A single number is required: the count of lines in the following entries that include the word "Concept".

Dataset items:
====
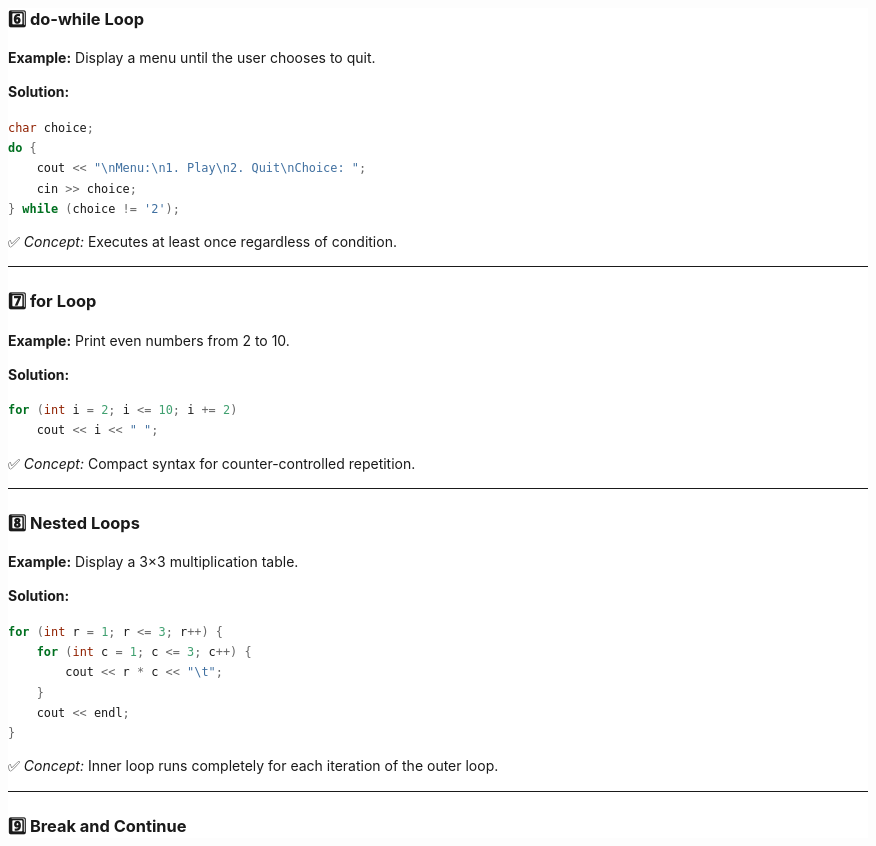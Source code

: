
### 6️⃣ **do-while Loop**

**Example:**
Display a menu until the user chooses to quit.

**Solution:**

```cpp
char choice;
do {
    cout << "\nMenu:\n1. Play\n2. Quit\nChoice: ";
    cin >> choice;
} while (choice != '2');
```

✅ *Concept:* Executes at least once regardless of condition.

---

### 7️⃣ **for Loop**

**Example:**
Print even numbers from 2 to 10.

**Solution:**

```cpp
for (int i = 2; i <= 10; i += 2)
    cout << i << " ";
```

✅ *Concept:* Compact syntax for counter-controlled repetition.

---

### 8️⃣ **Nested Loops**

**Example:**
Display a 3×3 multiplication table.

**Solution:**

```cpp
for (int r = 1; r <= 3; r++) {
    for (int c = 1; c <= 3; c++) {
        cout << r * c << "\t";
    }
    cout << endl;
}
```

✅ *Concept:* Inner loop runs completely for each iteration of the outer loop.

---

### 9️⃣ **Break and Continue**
====
Task solution. 3